Collected data:

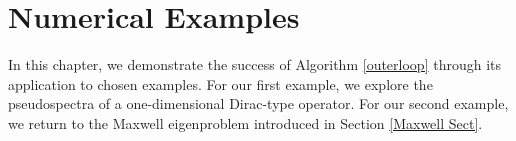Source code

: 

\chapter{Numerical Examples}

In this chapter, we demonstrate the success of Algorithm \ref{outerloop} through its application to chosen examples. For our first example, we explore the pseudospectra of a one-dimensional Dirac-type operator. For our second example, we return to the Maxwell eigenproblem 
introduced in Section \eqref{Maxwell Sect}.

Work item:
An exact copy of the records above is needed, with the pictures removed.

Your response:
Source code

: 

\chapter{Numerical Examples}

In this chapter, we demonstrate the success of Algorithm \ref{outerloop} through its application to chosen examples. For our first example, we explore the pseudospectra of a one-dimensional Dirac-type operator. For our second example, we return to the Maxwell eigenproblem 
introduced in Section \eqref{Maxwell Sect}.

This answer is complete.